Getting into an even more hands-on aspect of production is sculpting and modeling, where Vicki Saulls works her magic crafting maquettes (little statues) of each character in order to visualize it for both animation and eventual marketing concerns like toys.

“She’ll get a design, but once you get into 3D you realize you were cheating in 2D or it will never look right from this angle or this angle,” Wedge explains. “Vicki’s gotta do a lot of problem solving.”

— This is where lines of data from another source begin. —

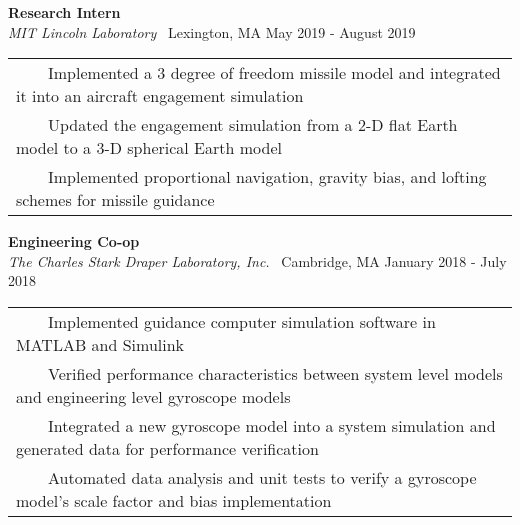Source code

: \documentclass[overlapped, 11pt]{res}
\newcommand{\tabitem}{~~\textbullet~~}
\begin{document}
\begin{resume}
\begin{itemize}
            \textbf{Research Intern}\\
            \emph{MIT Lincoln Laboratory} \textbar 
                \ Lexington, MA \hfill May 2019 - August 2019
            \begin{tabular}{l}
                \tabitem Implemented a 3 degree of freedom missile model and integrated it into an aircraft engagement simulation \\
                \tabitem Updated the engagement simulation from a 2-D flat Earth model to a 3-D spherical Earth model \\
                \tabitem Implemented proportional navigation, gravity bias, and lofting schemes for missile guidance \\
           \end{tabular}

            
            \vspace{0.25em}
            \textbf{Engineering Co-op}\\
            \emph{The Charles Stark Draper Laboratory, Inc.} \textbar 
                \ Cambridge, MA \hfill January 2018 - July 2018
            \begin{tabular}{l}
                \tabitem Implemented guidance computer simulation software in MATLAB and Simulink \\
                \tabitem Verified performance characteristics between system level models and engineering level gyroscope models \\
                \tabitem Integrated a new gyroscope model into a system simulation and generated data for performance verification \\
                \tabitem Automated data analysis and unit tests to verify a gyroscope model's scale factor and bias implementation \\
            \end{tabular}


\end{itemize}
\end{resume}
\end{document}
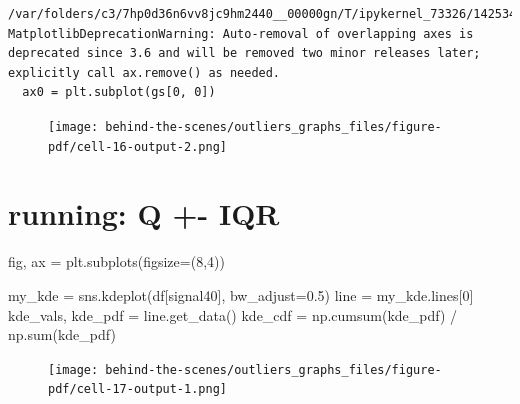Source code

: \documentclass[
  letterpaper,
  DIV=11,
  numbers=noendperiod,
  oneside]{scrreprt}
\newenvironment{Shaded}{\begin{snugshade}}{\end{snugshade}}
\newcommand{\BuiltInTok}[1]{\textcolor[rgb]{0.00,0.23,0.31}{#1}}
\newcommand{\DecValTok}[1]{\textcolor[rgb]{0.68,0.00,0.00}{#1}}
\newcommand{\FloatTok}[1]{\textcolor[rgb]{0.68,0.00,0.00}{#1}}
\newcommand{\NormalTok}[1]{\textcolor[rgb]{0.00,0.23,0.31}{#1}}
\newcommand{\OperatorTok}[1]{\textcolor[rgb]{0.37,0.37,0.37}{#1}}
\newcommand{\StringTok}[1]{\textcolor[rgb]{0.13,0.47,0.30}{#1}}
\begin{document}
\begin{verbatim}
/var/folders/c3/7hp0d36n6vv8jc9hm2440__00000gn/T/ipykernel_73326/142534422.py:6: MatplotlibDeprecationWarning: Auto-removal of overlapping axes is deprecated since 3.6 and will be removed two minor releases later; explicitly call ax.remove() as needed.
  ax0 = plt.subplot(gs[0, 0])
\end{verbatim}

\begin{figure}[H]

{\centering \texttt{[image: behind-the-scenes/outliers\_graphs\_files/figure-pdf/cell-16-output-2.png]}

}

\end{figure}

\hypertarget{running-q---iqr}{%
\section{running: Q +- IQR}\label{running-q---iqr}}

\begin{Shaded}
\begin{Highlighting}[]
\NormalTok{fig, ax }\OperatorTok{=}\NormalTok{ plt.subplots(figsize}\OperatorTok{=}\NormalTok{(}\DecValTok{8}\NormalTok{,}\DecValTok{4}\NormalTok{))}

\NormalTok{my\_kde }\OperatorTok{=}\NormalTok{ sns.kdeplot(df[}\StringTok{\textquotesingle{}signal40\textquotesingle{}}\NormalTok{], bw\_adjust}\OperatorTok{=}\FloatTok{0.5}\NormalTok{)}
\NormalTok{line }\OperatorTok{=}\NormalTok{ my\_kde.lines[}\DecValTok{0}\NormalTok{]}
\NormalTok{kde\_vals, kde\_pdf }\OperatorTok{=}\NormalTok{ line.get\_data()}
\NormalTok{kde\_cdf }\OperatorTok{=}\NormalTok{ np.cumsum(kde\_pdf) }\OperatorTok{/}\NormalTok{ np.}\BuiltInTok{sum}\NormalTok{(kde\_pdf)}
\end{Highlighting}
\end{Shaded}

\begin{figure}[H]

{\centering \texttt{[image: behind-the-scenes/outliers\_graphs\_files/figure-pdf/cell-17-output-1.png]}

}

\end{figure}
\end{document}
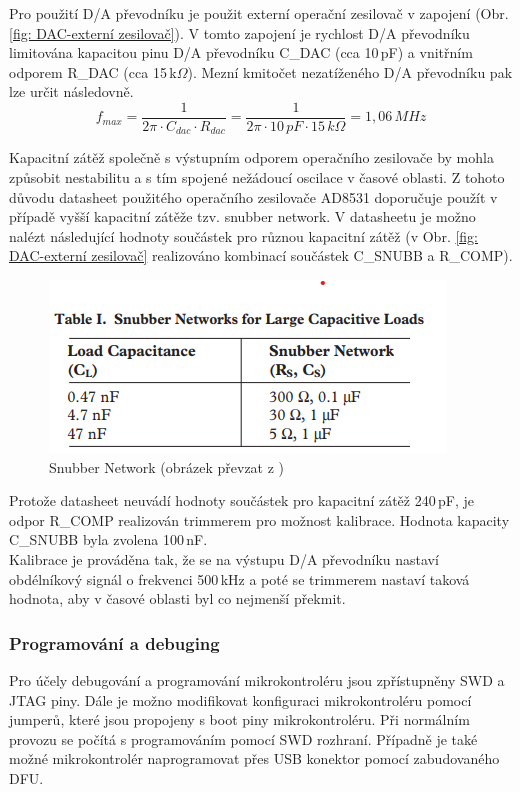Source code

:     Pro použití D/A převodníku je použit externí operační zesilovač v zapojení (Obr. \ref{fig: DAC-externí zesilovač}).
    V tomto zapojení je rychlost D/A převodníku limitována kapacitou pinu D/A převodníku C\_DAC (cca 10\,pF)
    a vnitřním odporem R\_DAC (cca 15\,k$\Omega$). Mezní kmitočet nezatíženého D/A převodníku pak lze určit následovně.
    \begin{equation}
        f_{max} = \frac{1}{2\pi \cdot  C_{dac} \cdot  R_{dac}} = \frac{1}{2\pi \cdot 10\,pF \cdot 15\,k\Omega} = 1,06\,MHz
    \end{equation}

    Kapacitní zátěž společně s výstupním odporem operačního zesilovače by mohla
    způsobit nestabilitu a s tím spojené nežádoucí oscilace v časové oblasti.
    Z tohoto důvodu datasheet použitého operačního zesilovače AD8531 doporučuje použít v případě vyšší kapacitní zátěže tzv. snubber network.
    V datasheetu je možno nalézt následující hodnoty součástek pro různou kapacitní zátěž (v Obr. \ref{fig: DAC-externí zesilovač} realizováno
    kombinací součástek C\_SNUBB a R\_COMP).
    \begin{figure}[ht!]
        \centering
        \includegraphics[]{obrazky/snubber_values.png}
        \caption{Snubber Network (obrázek převzat z \cite{OPA_datasheet})}
        \label{fig: Snubber Network}
    \end{figure}

    Protože datasheet neuvádí hodnoty součástek pro kapacitní zátěž 240\,pF, je odpor R\_COMP realizován
    trimmerem pro možnost kalibrace. Hodnota kapacity C\_SNUBB byla zvolena 100\,nF.\\
    Kalibrace je prováděna tak, že se na výstupu D/A převodníku nastaví obdélníkový
    signál o frekvenci 500\,kHz a poté se trimmerem nastaví taková hodnota, aby v časové oblasti
    byl co nejmenší překmit\cite{DAC_stability,OPA_stability}.\\

    \subsubsection{Programování a debuging}
    Pro účely debugování a programování mikrokontroléru jsou zpřístupněny SWD a JTAG piny.
    Dále je možno modifikovat konfiguraci mikrokontroléru pomocí jumperů, které jsou propojeny
    s boot piny mikrokontroléru. Při normálním provozu se počítá s programováním pomocí SWD rozhraní.
    Případně je také možné mikrokontrolér naprogramovat přes USB konektor pomocí zabudovaného DFU.

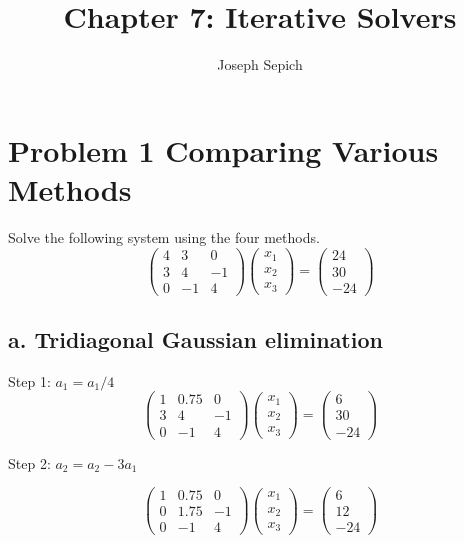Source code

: \documentclass[]{article}
\title{Chapter 7: Iterative Solvers}
\subtitle{Joseph Sepich}
\author{}
\date{}
\begin{document}
\maketitle

{
\setcounter{tocdepth}{2}
\tableofcontents
}
\hypertarget{problem-1-comparing-various-methods}{%
\section{Problem 1 Comparing Various
Methods}\label{problem-1-comparing-various-methods}}

Solve the following system using the four methods. \[
\left(\begin{array}{ccc} 
4 & 3 & 0\\
3 & 4 & -1\\
0 & -1 & 4
\end{array}\right)
\left(\begin{array}{c} 
x_1 \\
x_2 \\
x_3
\end{array}\right) =
\left(\begin{array}{c}
24 \\
30 \\
-24
\end{array}\right)
\]

\hypertarget{a.-tridiagonal-gaussian-elimination}{%
\subsection{a. Tridiagonal Gaussian
elimination}\label{a.-tridiagonal-gaussian-elimination}}

Step 1: \(a_1 = a_1 / 4\) \[
\left(\begin{array}{ccc} 
1 & 0.75 & 0\\
3 & 4 & -1\\
0 & -1 & 4
\end{array}\right)
\left(\begin{array}{c} 
x_1 \\
x_2 \\
x_3
\end{array}\right) =
\left(\begin{array}{c}
6 \\
30 \\
-24
\end{array}\right)
\]

Step 2: \(a_2 = a_2 - 3a_1\)

\[
\left(\begin{array}{ccc} 
1 & 0.75 & 0\\
0 & 1.75 & -1\\
0 & -1 & 4
\end{array}\right)
\left(\begin{array}{c} 
x_1 \\
x_2 \\
x_3
\end{array}\right) =
\left(\begin{array}{c}
6 \\
12 \\
-24
\end{array}\right)
\]
\end{document}
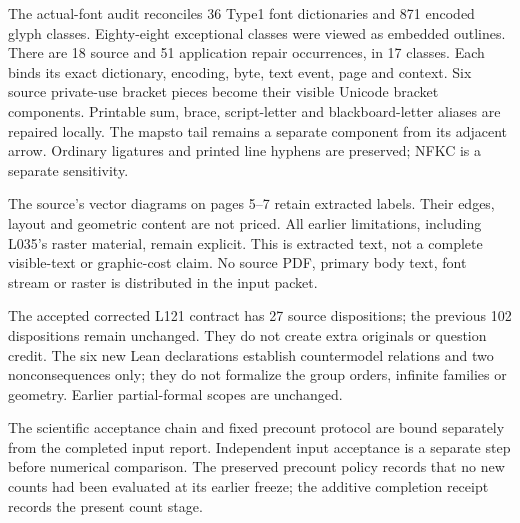 \documentclass[10pt]{article}
\begin{document}
The actual-font audit reconciles 36 Type1 font dictionaries and 871 encoded
glyph classes. Eighty-eight exceptional classes were viewed as embedded outlines.
There are 18 source and 51 application repair occurrences, in 17 classes.
Each binds its exact dictionary, encoding, byte, text event, page and context.
Six source private-use bracket pieces become their visible Unicode bracket
components. Printable sum, brace, script-letter and blackboard-letter aliases
are repaired locally. The mapsto tail remains a separate component from its
adjacent arrow. Ordinary ligatures and printed line hyphens are preserved;
NFKC is a separate sensitivity.

The source's vector diagrams on pages 5--7 retain extracted labels. Their
edges, layout and geometric content are not priced. All earlier limitations,
including L035's raster material, remain explicit. This is extracted text,
not a complete visible-text or graphic-cost claim. No source PDF, primary body
text, font stream or raster is distributed in the input packet.

The accepted corrected L121 contract has 27 source dispositions; the previous
102 dispositions remain unchanged. They do not create extra originals or
question credit. The six new Lean declarations establish countermodel relations
and two nonconsequences only; they do not formalize the group orders, infinite
families or geometry. Earlier partial-formal scopes are unchanged.

The scientific acceptance chain and fixed precount protocol are bound separately
from the completed input report. Independent input acceptance is a separate
step before numerical comparison. The preserved precount policy records that
no new counts had been evaluated at its earlier freeze; the additive completion
receipt records the present count stage.
\end{document}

“We take the drawings and make sure it looks proportional, starting with a wire armature then building it up with Sculpy in clay,” Saulls says while pointing out a finished sculpt of the long-necked snail Grub (voiced by Chris O’Dowd). “You can see with Grub here we furthered along his texture, how you see it on his back and how it transitions to smaller up the neck. Also his neck became a little thinner and the shell got a little smaller for comedy. We add extra information.”

Wedge wanted to give audiences a truly immersive experience with “Epic.” Referring to previous “little people” films like “Honey I Shrunk the Kids” (with its giant plastic blades of grass) as “precious” and “soundstage-ish.” The director was looking to create nature with a sense of scale as well as unparalleled verisimilitude. Whereas other films would emphasize how small the characters are, Wedge wanted the backyard world to feel bigger.

“We looked at a lot of crazy, overcranked nature macrophotography for a lot of this stuff,” says Wedge. “What a newt that’s about an inch-and-a-half long looks like when the light’s coming through him so you can see his veins and his bones. When he moves in slow motion how he can just stand on the water if he wants to. We simulated stop-motion flowers opening up.”

Hopefully like those flowers “Epic” will flourish in its new life on home video, and it’ll be clear skies ahead for Blue Sky.